Cullen Report Sets Out Recommendations to Address Money Laundering in British Columbia
On June 15, 2022, the British Columbia government officially released its final report authored by Austin Cullen (the “Cullen Report”), examining the full scope of money laundering in B.C. In his dual capacity as both Commissioner of the public inquiry into money laundering in B.C. (the “Cullen Commission”) and B.C. Supreme Court Justice, Mr. Cullen drafted the Cullen Report based on his evidentiary observations stemming from nearly 200 witnesses and approximately 1,000 exhibits over the course of 133 days of public hearings.
Background
In response to the growing public concern about money laundering in B.C. between 2008 and 2019, the B.C. government issued four reports[1] on the adverse impact of money laundering within different sectors in the province, such as casinos and real estate. On May 15, 2019, B.C. Premier John Horgan announced the establishment of the Cullen Commission and appointed Mr. Cullen as its Commissioner. At the forefront of the Cullen Commission’s mandate was spearheading a comprehensive review of the growth of money laundering in the province and formulating recommendations and guidance as to how B.C. could counter this longstanding issue.
The Cullen Report
Spanning over 1,800 pages in length, the Cullen Report provides an in-depth analysis of the state of money laundering in B.C. Although the Cullen Report could not confirm an approximate figure of the volume of funds laundered in B.C. each year, the evidence Mr.
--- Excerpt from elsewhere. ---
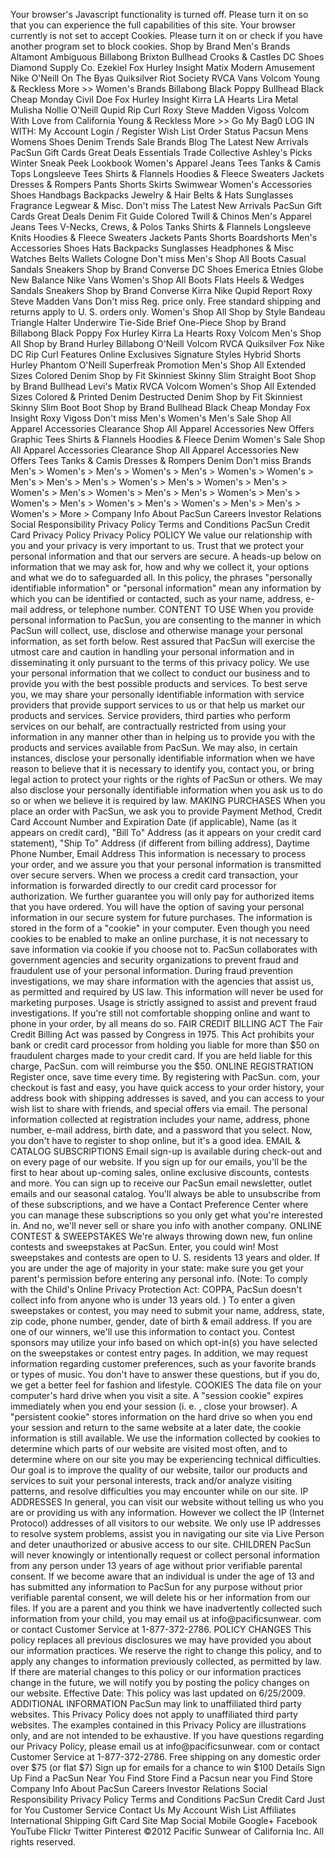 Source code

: Your browser's Javascript functionality is turned off. Please turn it on so that you can experience the full capabilities of this site. Your browser currently is not set to accept Cookies. Please turn it on or check if you have another program set to block cookies. Shop by Brand Men's Brands Altamont Ambiguous Billabong Brixton Bullhead Crooks & Castles DC Shoes Diamond Supply Co. Ezekiel Fox Hurley Insight Matix Modern Amusement Nike O'Neill On The Byas Quiksilver Riot Society RVCA Vans Volcom Young & Reckless More >> Women's Brands Billabong Black Poppy Bullhead Black Cheap Monday Civil Doe Fox Hurley Insight Kirra LA Hearts Lira Metal Mulisha Nollie O'Neill Qupid Rip Curl Roxy Steve Madden Vigoss Volcom With Love from California Young & Reckless More >> Go My Bag0 LOG IN WITH: My Account Login / Register Wish List Order Status Pacsun Mens Womens Shoes Denim Trends Sale Brands Blog The Latest New Arrivals PacSun Gift Cards Great Deals Essentials Trade Collective Ashley's Picks Winter Sneak Peek Lookbook Women's Apparel Jeans Tees Tanks & Camis Tops Longsleeve Tees Shirts & Flannels Hoodies & Fleece Sweaters Jackets Dresses & Rompers Pants Shorts Skirts Swimwear Women's Accessories Shoes Handbags Backpacks Jewelry & Hair Belts & Hats Sunglasses Fragrance Legwear & Misc. Don't miss The Latest New Arrivals PacSun Gift Cards Great Deals Denim Fit Guide Colored Twill & Chinos Men's Apparel Jeans Tees V-Necks, Crews, & Polos Tanks Shirts & Flannels Longsleeve Knits Hoodies & Fleece Sweaters Jackets Pants Shorts Boardshorts Men's Accessories Shoes Hats Backpacks Sunglasses Headphones & Misc Watches Belts Wallets Cologne Don't miss Men's Shop All Boots Casual Sandals Sneakers Shop by Brand Converse DC Shoes Emerica Etnies Globe New Balance Nike Vans Women's Shop All Boots Flats Heels & Wedges Sandals Sneakers Shop by Brand Converse Kirra Nike Qupid Report Roxy Steve Madden Vans Don't miss Reg. price only. Free standard shipping and returns apply to U. S. orders only. Women's Shop All Shop by Style Bandeau Triangle Halter Underwire Tie-Side Brief One-Piece Shop by Brand Billabong Black Poppy Fox Hurley Kirra La Hearts Roxy Volcom Men's Shop All Shop by Brand Hurley Billabong O'Neill Volcom RVCA Quiksilver Fox Nike DC Rip Curl Features Online Exclusives Signature Styles Hybrid Shorts Hurley Phantom O'Neill Superfreak Promotion Men's Shop All Extended Sizes Colored Denim Shop by Fit Skinniest Skinny Slim Straight Boot Shop by Brand Bullhead Levi's Matix RVCA Volcom Women's Shop All Extended Sizes Colored & Printed Denim Destructed Denim Shop by Fit Skinniest Skinny Slim Boot Boot Shop by Brand Bullhead Black Cheap Monday Fox Insight Roxy Vigoss Don't miss Men's Women's Men's Sale Shop All Apparel Accessories Clearance Shop All Apparel Accessories New Offers Graphic Tees Shirts & Flannels Hoodies & Fleece Denim Women's Sale Shop All Apparel Accessories Clearance Shop All Apparel Accessories New Offers Tees Tanks & Camis Dresses & Rompers Denim Don't miss Brands Men's > Women's > Men's > Women's > Men's > Women's > Women's > Men's > Men's > Men's > Women's > Men's > Women's > Men's > Women's > Men's > Women's > Men's > Men's > Women's > Men's > Women's > Men's > Women's > Men's > Women's > Men's > Men's > Women's > More > Company Info About PacSun Careers Investor Relations Social Responsibility Privacy Policy Terms and Conditions PacSun Credit Card Privacy Policy Privacy Policy POLICY We value our relationship with you and your privacy is very important to us. Trust that we protect your personal information and that our servers are secure. A heads-up below on information that we may ask for, how and why we collect it, your options and what we do to safeguarded all. In this policy, the phrases "personally identifiable information" or "personal information" mean any information by which you can be identified or contacted, such as your name, address, e-mail address, or telephone number. CONTENT TO USE When you provide personal information to PacSun, you are consenting to the manner in which PacSun will collect, use, disclose and otherwise manage your personal information, as set forth below. Rest assured that PacSun will exercise the utmost care and caution in handling your personal information and in disseminating it only pursuant to the terms of this privacy policy. We use your personal information that we collect to conduct our business and to provide you with the best possible products and services. To best serve you, we may share your personally identifiable information with service providers that provide support services to us or that help us market our products and services. Service providers, third parties who perform services on our behalf, are contractually restricted from using your information in any manner other than in helping us to provide you with the products and services available from PacSun. We may also, in certain instances, disclose your personally identifiable information when we have reason to believe that it is necessary to identify you, contact you, or bring legal action to protect your rights or the rights of PacSun or others. We may also disclose your personally identifiable information when you ask us to do so or when we believe it is required by law. MAKING PURCHASES When you place an order with PacSun, we ask you to provide Payment Method, Credit Card Account Number and Expiration Date (if applicable), Name (as it appears on credit card), "Bill To" Address (as it appears on your credit card statement), "Ship To" Address (if different from billing address), Daytime Phone Number, Email Address This information is necessary to process your order, and we assure you that your personal information is transmitted over secure servers. When we process a credit card transaction, your information is forwarded directly to our credit card processor for authorization. We further guarantee you will only pay for authorized items that you have ordered. You will have the option of saving your personal information in our secure system for future purchases. The information is stored in the form of a "cookie" in your computer. Even though you need cookies to be enabled to make an online purchase, it is not necessary to save information via cookie if you choose not to. PacSun collaborates with government agencies and security organizations to prevent fraud and fraudulent use of your personal information. During fraud prevention investigations, we may share information with the agencies that assist us, as permitted and required by US law. This information will never be used for marketing purposes. Usage is strictly assigned to assist and prevent fraud investigations. If you're still not comfortable shopping online and want to phone in your order, by all means do so. FAIR CREDIT BILLING ACT The Fair Credit Billing Act was passed by Congress in 1975. This Act prohibits your bank or credit card processor from holding you liable for more than $50 on fraudulent charges made to your credit card. If you are held liable for this charge, PacSun. com will reimburse you the $50. ONLINE REGISTRATION Register once, save time every time. By registering with PacSun. com, your checkout is fast and easy, you have quick access to your order history, your address book with shipping addresses is saved, and you can access to your wish list to share with friends, and special offers via email. The personal information collected at registration includes your name, address, phone number, e-mail address, birth date, and a password that you select. Now, you don't have to register to shop online, but it's a good idea. EMAIL & CATALOG SUBSCRIPTIONS Email sign-up is available during check-out and on every page of our website. If you sign up for our emails, you'll be the first to hear about up-coming sales, online exclusive discounts, contests and more. You can sign up to receive our PacSun email newsletter, outlet emails and our seasonal catalog. You'll always be able to unsubscribe from of these subscriptions, and we have a Contact Preference Center where you can manage these subscriptions so you only get what you're interested in. And no, we'll never sell or share you info with another company. ONLINE CONTEST & SWEEPSTAKES We're always throwing down new, fun online contests and sweepstakes at PacSun. Enter, you could win! Most sweepstakes and contests are open to U. S. residents 13 years and older. If you are under the age of majority in your state: make sure you get your parent's permission before entering any personal info. (Note: To comply with the Child's Online Privacy Protection Act: COPPA, PacSun doesn't collect info from anyone who is under 13 years old. ) To enter a given sweepstakes or contest, you may need to submit your name, address, state, zip code, phone number, gender, date of birth & email address. If you are one of our winners, we'll use this information to contact you. Contest sponsors may utilize your info based on which opt-in(s) you have selected on the sweepstakes or contest entry pages. In addition, we may request information regarding customer preferences, such as your favorite brands or types of music. You don't have to answer these questions, but if you do, we get a better feel for fashion and lifestyle. COOKIES The data file on your computer's hard drive when you visit a site. A "session cookie" expires immediately when you end your session (i. e. , close your browser). A "persistent cookie" stores information on the hard drive so when you end your session and return to the same website at a later date, the cookie information is still available. We use the information collected by cookies to determine which parts of our website are visited most often, and to determine where on our site you may be experiencing technical difficulties. Our goal is to improve the quality of our website, tailor our products and services to suit your personal interests, track and/or analyze visiting patterns, and resolve difficulties you may encounter while on our site. IP ADDRESSES In general, you can visit our website without telling us who you are or providing us with any information. However we collect the IP (Internet Protocol) addresses of all visitors to our website. We only use IP addresses to resolve system problems, assist you in navigating our site via Live Person and deter unauthorized or abusive access to our site. CHILDREN PacSun will never knowingly or intentionally request or collect personal information from any person under 13 years of age without prior verifiable parental consent. If we become aware that an individual is under the age of 13 and has submitted any information to PacSun for any purpose without prior verifiable parental consent, we will delete his or her information from our files. If you are a parent and you think we have inadvertently collected such information from your child, you may email us at info@pacificsunwear. com or contact Customer Service at 1-877-372-2786. POLICY CHANGES This policy replaces all previous disclosures we may have provided you about our information practices. We reserve the right to change this policy, and to apply any changes to information previously collected, as permitted by law. If there are material changes to this policy or our information practices change in the future, we will notify you by posting the policy changes on our website. Effective Date: This policy was last updated on 6/25/2009. ADDITIONAL INFORMATION PacSun may link to unaffiliated third party websites. This Privacy Policy does not apply to unaffiliated third party websites. The examples contained in this Privacy Policy are illustrations only, and are not intended to be exhaustive. If you have questions regarding our Privacy Policy, please email us at info@pacificsunwear. com or contact Customer Service at 1-877-372-2786. Free shipping on any domestic order over $75 (or flat $7) Sign up for emails for a chance to win $100 Details Sign Up Find a PacSun Near You Find Store Find a Pacsun near you Find Store Company Info About PacSun Careers Investor Relations Social Responsibility Privacy Policy Terms and Conditions PacSun Credit Card Just for You Customer Service Contact Us My Account Wish List Affiliates International Shipping Gift Card Site Map Social Mobile Google+ Facebook YouTube Flickr Twitter Pinterest ©2012 Pacific Sunwear of California Inc. All rights reserved.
Cullen received indicates that this number could reasonably be estimated to lie in the billions. Moreover, given the often silent damage caused by money laundering (that is, compared to violent crimes), law enforcement officials tend to afford it less priority than other offences.
Affected Sectors
The effects of money laundering in B.C. have widespread implications that span many different sectors. As the Cullen Report highlights, these sectors include, but are not limited to, some of the following:
Casinos. Between 2008 and 2018, according to the Cullen Report, the volume of laundered cash accepted by B.C. casinos reached unprecedented levels. For example, in 2014, B.C. casinos accepted close to $1.2 billion in cash transactions exceeding $10,000. Studies indicate the sources of such funds were large groups of cash facilitators affiliated with criminal organizations lending to high-limit gamblers who often paid back the debt through cross-border payment transfer systems. In turn, these patrons would use the funds to gamble and repay the cash advance to the criminal organization, often via an electronic funds transfer in another jurisdiction.
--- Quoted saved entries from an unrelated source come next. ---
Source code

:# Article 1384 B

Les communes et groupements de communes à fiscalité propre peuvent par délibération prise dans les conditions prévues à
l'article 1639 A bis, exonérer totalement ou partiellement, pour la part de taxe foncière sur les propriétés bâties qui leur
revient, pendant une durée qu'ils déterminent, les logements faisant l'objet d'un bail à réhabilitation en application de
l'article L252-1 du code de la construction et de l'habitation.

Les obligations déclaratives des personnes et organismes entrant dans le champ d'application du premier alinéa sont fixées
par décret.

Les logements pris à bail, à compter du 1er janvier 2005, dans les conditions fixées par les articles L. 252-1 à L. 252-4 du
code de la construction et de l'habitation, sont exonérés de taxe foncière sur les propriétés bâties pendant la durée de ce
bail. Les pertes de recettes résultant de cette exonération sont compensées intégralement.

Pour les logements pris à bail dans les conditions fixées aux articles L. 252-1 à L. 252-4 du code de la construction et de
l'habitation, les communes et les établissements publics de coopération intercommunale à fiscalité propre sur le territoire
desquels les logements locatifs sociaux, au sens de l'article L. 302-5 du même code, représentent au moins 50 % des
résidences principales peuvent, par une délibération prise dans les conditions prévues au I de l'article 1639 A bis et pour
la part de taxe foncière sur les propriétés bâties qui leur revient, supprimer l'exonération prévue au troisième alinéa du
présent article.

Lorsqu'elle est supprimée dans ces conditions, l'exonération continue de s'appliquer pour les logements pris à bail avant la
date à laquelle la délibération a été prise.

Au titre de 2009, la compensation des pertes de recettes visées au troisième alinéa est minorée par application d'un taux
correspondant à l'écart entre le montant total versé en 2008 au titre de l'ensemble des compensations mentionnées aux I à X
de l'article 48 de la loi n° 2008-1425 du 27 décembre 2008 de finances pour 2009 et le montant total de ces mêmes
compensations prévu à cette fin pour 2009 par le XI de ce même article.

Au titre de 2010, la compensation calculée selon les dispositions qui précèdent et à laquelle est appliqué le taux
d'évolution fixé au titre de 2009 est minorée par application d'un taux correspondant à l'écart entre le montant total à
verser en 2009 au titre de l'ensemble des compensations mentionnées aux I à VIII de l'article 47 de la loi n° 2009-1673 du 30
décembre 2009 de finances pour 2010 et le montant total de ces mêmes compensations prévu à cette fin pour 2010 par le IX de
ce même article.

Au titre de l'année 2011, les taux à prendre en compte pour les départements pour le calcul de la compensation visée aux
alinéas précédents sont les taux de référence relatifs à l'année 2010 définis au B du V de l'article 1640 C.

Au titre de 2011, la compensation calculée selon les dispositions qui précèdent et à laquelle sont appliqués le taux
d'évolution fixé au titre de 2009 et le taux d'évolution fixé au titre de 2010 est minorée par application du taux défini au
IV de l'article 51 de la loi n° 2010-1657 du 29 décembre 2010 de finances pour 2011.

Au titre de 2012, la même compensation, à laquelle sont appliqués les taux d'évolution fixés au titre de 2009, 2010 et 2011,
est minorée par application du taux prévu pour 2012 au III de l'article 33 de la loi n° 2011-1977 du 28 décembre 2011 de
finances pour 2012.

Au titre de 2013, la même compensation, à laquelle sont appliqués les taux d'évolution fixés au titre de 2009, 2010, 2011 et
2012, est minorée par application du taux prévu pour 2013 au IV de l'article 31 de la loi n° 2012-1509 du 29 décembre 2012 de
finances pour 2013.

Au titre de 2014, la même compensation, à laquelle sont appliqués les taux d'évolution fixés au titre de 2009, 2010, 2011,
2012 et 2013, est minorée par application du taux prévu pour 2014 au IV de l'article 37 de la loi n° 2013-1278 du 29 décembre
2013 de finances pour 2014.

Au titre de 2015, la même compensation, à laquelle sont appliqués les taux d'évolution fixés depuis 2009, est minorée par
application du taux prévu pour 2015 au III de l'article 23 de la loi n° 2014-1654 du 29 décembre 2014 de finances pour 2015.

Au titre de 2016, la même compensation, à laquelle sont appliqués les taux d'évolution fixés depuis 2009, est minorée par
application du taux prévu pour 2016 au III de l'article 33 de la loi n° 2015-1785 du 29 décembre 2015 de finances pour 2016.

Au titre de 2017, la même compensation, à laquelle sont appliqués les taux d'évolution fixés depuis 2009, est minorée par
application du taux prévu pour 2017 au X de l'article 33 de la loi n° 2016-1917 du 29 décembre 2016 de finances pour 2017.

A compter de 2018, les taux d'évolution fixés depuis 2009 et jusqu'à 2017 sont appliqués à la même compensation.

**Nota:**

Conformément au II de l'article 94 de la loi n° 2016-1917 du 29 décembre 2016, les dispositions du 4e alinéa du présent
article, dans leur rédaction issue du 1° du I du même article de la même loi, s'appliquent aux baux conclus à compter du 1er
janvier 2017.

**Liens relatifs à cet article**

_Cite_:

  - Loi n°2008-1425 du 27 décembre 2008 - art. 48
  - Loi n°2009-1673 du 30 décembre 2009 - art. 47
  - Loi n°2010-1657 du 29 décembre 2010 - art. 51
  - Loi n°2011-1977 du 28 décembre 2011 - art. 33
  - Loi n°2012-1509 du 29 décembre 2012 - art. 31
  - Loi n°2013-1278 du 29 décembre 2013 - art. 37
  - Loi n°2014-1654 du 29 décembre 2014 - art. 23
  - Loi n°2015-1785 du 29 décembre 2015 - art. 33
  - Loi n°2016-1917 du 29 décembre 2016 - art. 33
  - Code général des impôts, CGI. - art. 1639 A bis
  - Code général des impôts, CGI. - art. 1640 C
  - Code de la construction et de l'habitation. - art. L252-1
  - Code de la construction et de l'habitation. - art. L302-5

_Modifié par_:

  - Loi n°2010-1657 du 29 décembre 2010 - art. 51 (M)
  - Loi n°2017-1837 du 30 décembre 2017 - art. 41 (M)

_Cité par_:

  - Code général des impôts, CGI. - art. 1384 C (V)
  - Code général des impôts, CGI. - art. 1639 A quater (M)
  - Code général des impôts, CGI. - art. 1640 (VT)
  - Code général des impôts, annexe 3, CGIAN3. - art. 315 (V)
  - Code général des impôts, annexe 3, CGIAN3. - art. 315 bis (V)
B.C. Real Estate Sector. The strength of the B.C. real estate market renders it attractive to launderers who seek for their investments to remain relatively unaffected by negative market forces. As it stands, no monetary reporting requirement compels B.C. mortgage brokers to report suspicious transactions, and realtors also have a poor record of anti-money laundering (“AML”) reporting and compliance. Moreover, when laundered funds are deposited towards a mortgage in increments below $10,000, there is no requirement to file a large cash transaction report with the Financial Transactions and Reports Analysis Centre of Canada (“FINTRAC”). Consequently, once launderers ultimately utilize their illicit funds to purchase real estate outright, they can effectively proceed to sell the property and acquire ‘clean’ cash without issue.
Banks and Credit Unions. A key objective in money laundering involves acquiring a façade of legitimacy. To that end, banks and credit unions can serve as targets because they can make it easier for launderers to transfer illicit funds into a legitimate economy. Specifically, deposit services, wealth management, investment banking and correspondent banking are at high risk due to the voluminous cash transfers that occur daily in these spaces.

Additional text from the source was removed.